Tokenization
Cutting text into the pieces a model actually reads — the least glamorous step in the stack, and the cause of a surprising share of its stupidest failures.
When not to use it
- (You can't avoid it. The question is when it defeats you.)*
- For character-level tasks. Counting letters, reversing strings, rhyme, syllables. The model can't see inside the token. Use code.
- For arithmetic you care about. Numbers chunk inconsistently. Use a calculator tool.
- When estimating cost for non-English. The English rules of thumb are wrong, sometimes by 10×.
- When constructing prompts programmatically without counting.
"hello"≠" hello".
Reach for something else instead
- Byte-level models — no vocabulary, no asymmetry, longer sequences.
- Character-level — same trade, more extreme.
- A tool call — for anything character- or number-precise, don't ask the model to see what it can't.
- A language-appropriate tokenizer — if you're building, don't inherit an English-fit vocabulary.
Sources & further reading
- Sennrich, Haddow & Birch (2016), Neural Machine Translation of Rare Words with Subword Units — BPE repurposed from compression to NLP.
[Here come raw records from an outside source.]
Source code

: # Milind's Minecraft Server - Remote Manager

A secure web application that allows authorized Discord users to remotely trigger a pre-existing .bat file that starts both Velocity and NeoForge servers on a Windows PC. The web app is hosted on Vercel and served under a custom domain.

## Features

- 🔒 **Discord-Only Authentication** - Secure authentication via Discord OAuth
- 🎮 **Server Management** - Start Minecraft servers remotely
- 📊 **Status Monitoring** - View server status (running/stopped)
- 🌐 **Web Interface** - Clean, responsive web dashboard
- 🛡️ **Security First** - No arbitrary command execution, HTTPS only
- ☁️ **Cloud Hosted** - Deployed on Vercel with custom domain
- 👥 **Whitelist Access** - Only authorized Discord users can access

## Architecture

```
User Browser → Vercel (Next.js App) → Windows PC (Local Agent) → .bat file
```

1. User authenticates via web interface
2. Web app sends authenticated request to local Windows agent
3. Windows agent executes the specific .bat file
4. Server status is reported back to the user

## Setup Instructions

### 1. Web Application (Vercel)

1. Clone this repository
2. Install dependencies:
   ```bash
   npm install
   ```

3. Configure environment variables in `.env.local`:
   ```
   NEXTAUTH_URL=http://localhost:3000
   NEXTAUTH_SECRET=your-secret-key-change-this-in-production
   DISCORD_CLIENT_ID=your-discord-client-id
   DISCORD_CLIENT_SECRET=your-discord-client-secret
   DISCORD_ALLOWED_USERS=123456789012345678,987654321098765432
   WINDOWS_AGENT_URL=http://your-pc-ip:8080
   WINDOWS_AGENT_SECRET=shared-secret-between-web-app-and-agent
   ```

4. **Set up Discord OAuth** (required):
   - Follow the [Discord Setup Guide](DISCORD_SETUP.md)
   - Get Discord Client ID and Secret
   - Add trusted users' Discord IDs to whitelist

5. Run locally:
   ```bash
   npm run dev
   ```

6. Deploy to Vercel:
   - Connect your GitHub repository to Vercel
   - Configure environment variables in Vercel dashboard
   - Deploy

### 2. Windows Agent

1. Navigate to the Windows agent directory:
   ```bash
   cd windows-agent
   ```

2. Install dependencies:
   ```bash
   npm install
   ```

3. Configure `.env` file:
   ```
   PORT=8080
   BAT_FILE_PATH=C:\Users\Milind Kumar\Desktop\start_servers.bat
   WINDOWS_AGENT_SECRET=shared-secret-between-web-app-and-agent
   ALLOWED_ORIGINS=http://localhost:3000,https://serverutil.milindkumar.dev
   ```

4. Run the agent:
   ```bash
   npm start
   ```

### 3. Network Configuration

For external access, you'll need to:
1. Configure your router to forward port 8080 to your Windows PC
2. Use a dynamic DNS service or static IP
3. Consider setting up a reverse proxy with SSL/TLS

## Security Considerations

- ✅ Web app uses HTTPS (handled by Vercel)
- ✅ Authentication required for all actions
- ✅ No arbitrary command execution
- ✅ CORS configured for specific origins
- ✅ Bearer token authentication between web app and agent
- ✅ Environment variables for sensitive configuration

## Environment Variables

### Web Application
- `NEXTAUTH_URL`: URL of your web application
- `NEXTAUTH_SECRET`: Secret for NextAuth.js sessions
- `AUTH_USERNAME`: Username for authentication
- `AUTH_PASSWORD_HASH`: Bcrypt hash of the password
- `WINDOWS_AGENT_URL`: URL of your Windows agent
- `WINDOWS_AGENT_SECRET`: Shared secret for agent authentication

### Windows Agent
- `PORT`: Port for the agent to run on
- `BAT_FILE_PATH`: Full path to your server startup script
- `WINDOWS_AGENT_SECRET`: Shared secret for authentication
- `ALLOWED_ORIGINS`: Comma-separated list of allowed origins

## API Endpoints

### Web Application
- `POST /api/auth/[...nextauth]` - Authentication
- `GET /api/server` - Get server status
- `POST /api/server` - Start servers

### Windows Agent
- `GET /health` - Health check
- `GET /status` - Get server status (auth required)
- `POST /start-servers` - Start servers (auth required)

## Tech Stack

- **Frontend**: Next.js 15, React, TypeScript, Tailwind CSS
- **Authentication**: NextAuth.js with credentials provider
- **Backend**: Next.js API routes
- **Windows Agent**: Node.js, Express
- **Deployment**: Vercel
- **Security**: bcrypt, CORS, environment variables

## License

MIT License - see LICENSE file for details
- Kudo & Richardson (2018), SentencePiece: A simple and language independent subword tokenizer — no whitespace assumption, which matters outside European languages.
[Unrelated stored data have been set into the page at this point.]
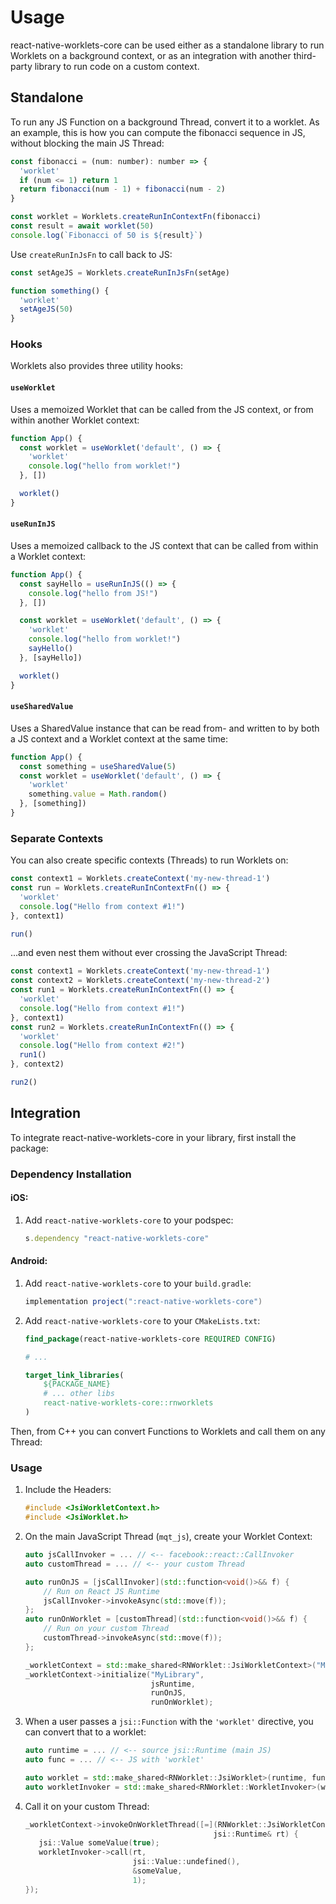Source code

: # Usage

react-native-worklets-core can be used either as a standalone library to run Worklets on a background context, or as an integration with another third-party library to run code on a custom context.

## Standalone

To run any JS Function on a background Thread, convert it to a worklet. As an example, this is how you can compute the fibonacci sequence in JS, without blocking the main JS Thread:

```js
const fibonacci = (num: number): number => {
  'worklet'
  if (num <= 1) return 1
  return fibonacci(num - 1) + fibonacci(num - 2)
}

const worklet = Worklets.createRunInContextFn(fibonacci)
const result = await worklet(50)
console.log(`Fibonacci of 50 is ${result}`)
```

Use `createRunInJsFn` to call back to JS:

```js
const setAgeJS = Worklets.createRunInJsFn(setAge)

function something() {
  'worklet'
  setAgeJS(50)
}
```

### Hooks

Worklets also provides three utility hooks:

#### `useWorklet`

Uses a memoized Worklet that can be called from the JS context, or from within another Worklet context:

```ts
function App() {
  const worklet = useWorklet('default', () => {
    'worklet'
    console.log("hello from worklet!")
  }, [])

  worklet()
}
```

#### `useRunInJS`

Uses a memoized callback to the JS context that can be called from within a Worklet context:

```ts
function App() {
  const sayHello = useRunInJS(() => {
    console.log("hello from JS!")
  }, [])

  const worklet = useWorklet('default', () => {
    'worklet'
    console.log("hello from worklet!")
    sayHello()
  }, [sayHello])

  worklet()
}
```

#### `useSharedValue`

Uses a SharedValue instance that can be read from- and written to by both a JS context and a Worklet context at the same time:

```ts
function App() {
  const something = useSharedValue(5)
  const worklet = useWorklet('default', () => {
    'worklet'
    something.value = Math.random()
  }, [something])
}
```

### Separate Contexts

You can also create specific contexts (Threads) to run Worklets on:

```js
const context1 = Worklets.createContext('my-new-thread-1')
const run = Worklets.createRunInContextFn(() => {
  'worklet'
  console.log("Hello from context #1!")
}, context1)

run()
```

...and even nest them without ever crossing the JavaScript Thread:

```js
const context1 = Worklets.createContext('my-new-thread-1')
const context2 = Worklets.createContext('my-new-thread-2')
const run1 = Worklets.createRunInContextFn(() => {
  'worklet'
  console.log("Hello from context #1!")
}, context1)
const run2 = Worklets.createRunInContextFn(() => {
  'worklet'
  console.log("Hello from context #2!")
  run1()
}, context2)

run2()
```

## Integration

To integrate react-native-worklets-core in your library, first install the package:

### Dependency Installation

#### iOS:

1. Add `react-native-worklets-core` to your podspec:
    ```ruby
    s.dependency "react-native-worklets-core"
    ```

#### Android:

1. Add `react-native-worklets-core` to your `build.gradle`:
    ```groovy
    implementation project(":react-native-worklets-core")
    ```
2. Add `react-native-worklets-core` to your `CMakeLists.txt`:
    ```CMake
    find_package(react-native-worklets-core REQUIRED CONFIG)

    # ...

    target_link_libraries(
        ${PACKAGE_NAME}
        # ... other libs
        react-native-worklets-core::rnworklets
    )
    ```

Then, from C++ you can convert Functions to Worklets and call them on any Thread:

### Usage

1. Include the Headers:
    ```cpp
    #include <JsiWorkletContext.h>
    #include <JsiWorklet.h>
    ```
2. On the main JavaScript Thread (`mqt_js`), create your Worklet Context:
    ```cpp
    auto jsCallInvoker = ... // <-- facebook::react::CallInvoker
    auto customThread = ... // <-- your custom Thread

    auto runOnJS = [jsCallInvoker](std::function<void()>&& f) {
        // Run on React JS Runtime
        jsCallInvoker->invokeAsync(std::move(f));
    };
    auto runOnWorklet = [customThread](std::function<void()>&& f) {
        // Run on your custom Thread
        customThread->invokeAsync(std::move(f));
    };

    _workletContext = std::make_shared<RNWorklet::JsiWorkletContext>("MyLibrary");
    _workletContext->initialize("MyLibrary",
                                jsRuntime,
                                runOnJS,
                                runOnWorklet);
    ```
3. When a user passes a `jsi::Function` with the `'worklet'` directive, you can convert that to a worklet:
   ```cpp
   auto runtime = ... // <-- source jsi::Runtime (main JS)
   auto func = ... // <-- JS with 'worklet'

   auto worklet = std::make_shared<RNWorklet::JsiWorklet>(runtime, func);
   auto workletInvoker = std::make_shared<RNWorklet::WorkletInvoker>(worklet);
   ```
4. Call it on your custom Thread:
   ```cpp
   _workletContext->invokeOnWorkletThread([=](RNWorklet::JsiWorkletContext*,
                                             jsi::Runtime& rt) {
      jsi::Value someValue(true);
      workletInvoker->call(rt,
                           jsi::Value::undefined(),
                           &someValue,
                           1);
   });
   ```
- Petrov et al. (2023), Language Model Tokenizers Introduce Unfairness Between Languages — order-of-magnitude cost differences for identical content.
Primary sources, listed so you can check the claims on this page rather than take them on trust.
Where people go wrong
- Blaming the model's intelligence for character-level failures. It never saw the characters.
- Using 4-chars-per-token for code, JSON or non-English. It's wrong for all three.
- Assuming token pricing is language-neutral. It isn't, by a lot.
- Missing that leading spaces change tokens, then debugging the wrong thing.